Enhanced optoelectronic properties of perovskite type TlSrF3 under the influence of pressure: A DFT perspective

Abstract

This research aims to thoroughly assess TlSrF₃'s mechanical, elastic, anisotropic, electronic, and optical properties between 0 GPa and 400 GPa of pressure. There is a drop in lattice parameters, but the structure remains cubic and no phase transition occurs by applying external pressure ranging from 0 to 400 GPa. Through arithematic computation of several mechanical and elastic characteristics, it is determined that the material is stable mechanically at different pressures except 0 GPa, 320 GPa, 360 GPa and 400 GPa. Poisson's ratio, Pugh/Frantsevich ratio, Kleinman's parameter and Cauchy pressure have all demonstrated the metallic bond nature, the material's elasticity and high-pressure persistence.
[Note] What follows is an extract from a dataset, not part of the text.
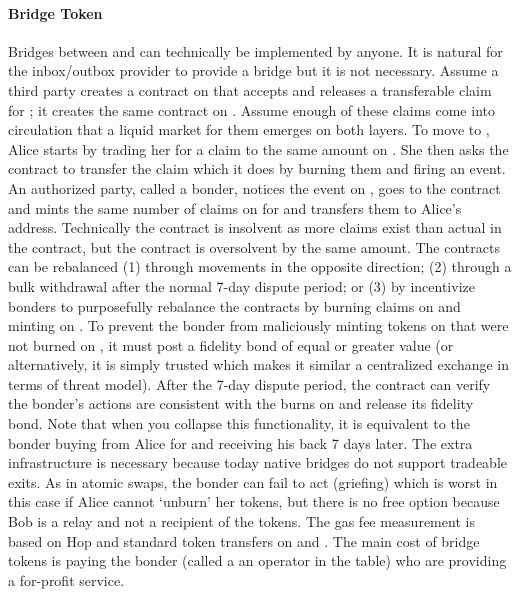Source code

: \paragraph*{Bridge Token} Bridges between \layerone and \layertwo can technically be implemented by anyone. It is natural for the inbox/outbox provider to provide a bridge but it is not necessary. Assume a third party creates a contract on \layerone that accepts \ethone and releases a transferable claim for \ethone; it creates the same contract on \layertwo. Assume enough of these claims come into circulation that a liquid market for them emerges on both layers.  To move \ethtwo to \ethone, Alice starts by trading her \ethtwo for a claim to the same amount on \layertwo. She then asks the \layertwo contract to transfer the claim which it does by burning them and firing an event. An authorized party, called a bonder, notices the event on \layertwo, goes to the \layerone contract and mints the same number of claims on \layerone for \ethone and transfers them to Alice's address. Technically the \layerone contract is insolvent as more claims exist than actual \ethone in the contract, but the \layertwo contract is oversolvent by the same amount. The contracts can be rebalanced (1)  through movements in the opposite direction; (2) through a bulk withdrawal after the normal 7-day dispute period; or (3) by incentivize bonders to purposefully rebalance the contracts by burning claims on \layerone and minting on \layertwo. To prevent the bonder from maliciously minting tokens on \layerone that were not burned on \layertwo, it must post a fidelity bond of equal or greater value (or alternatively, it is simply trusted which makes it similar a centralized exchange in terms of threat model). After the 7-day dispute period, the \layerone contract can verify the bonder's actions are consistent with the burns on \layertwo and release its fidelity bond. Note that when you collapse this functionality, it is equivalent to the bonder buying \ethxx from Alice for \ethone and receiving his \ethone back 7 days later. The extra infrastructure is necessary because today native bridges do not support tradeable exits. As in atomic swaps, the bonder can fail to act (griefing) which is worst in this case if Alice cannot `unburn' her tokens, but there is no free option because Bob is a relay and not a recipient of the tokens. The gas fee measurement is based on Hop and standard token transfers on \layerone and \layertwo. The main cost of bridge tokens is paying the bonder (called a an operator in the table) who are providing a for-profit service.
Phonon dispersion curve confirms the dynamical stability of TlSrF₃ at 400 GPa. The elasticity, resistance to plastic deformation, anisotropy of elasticity and volume changes under pressure of metallic bonded materials are all determined by these parameters, which guarantee high-pressure persistence. Our material shows anisotropic behaviour at different anisotropy factors. When the electronic band structure (BS) is taken into account, from 0 to 40 GPa there is a minor increase in band gap from 4.229 eV to 4.254 eV. A shift from broad bandgap semiconductor (4.254 eV) to metal (0 eV) is observed from 40 GPa to 400 GPa. The electronic BS has been examined by the estimation of the partial, elemental and total densities of states, respectively. The real and imaginary conductivity, refractive index n(ω), extinction coefficient k(ω), loss function L(ω), absorption I(ω), reflectivity R(ω) and real/imaginary dielectric functions have been computed to emphasize the material's applicability further. As pressure is applied, the static values of ${\epsilon }_1\left(\omega \right)$ and n(ω) rise. This is an ideal material for UV filters since its absorbance spectra are in the UV area. Its excellent conductivity, reflectance, absorbance and refractive index make it an ideal element for optoelectronic devices.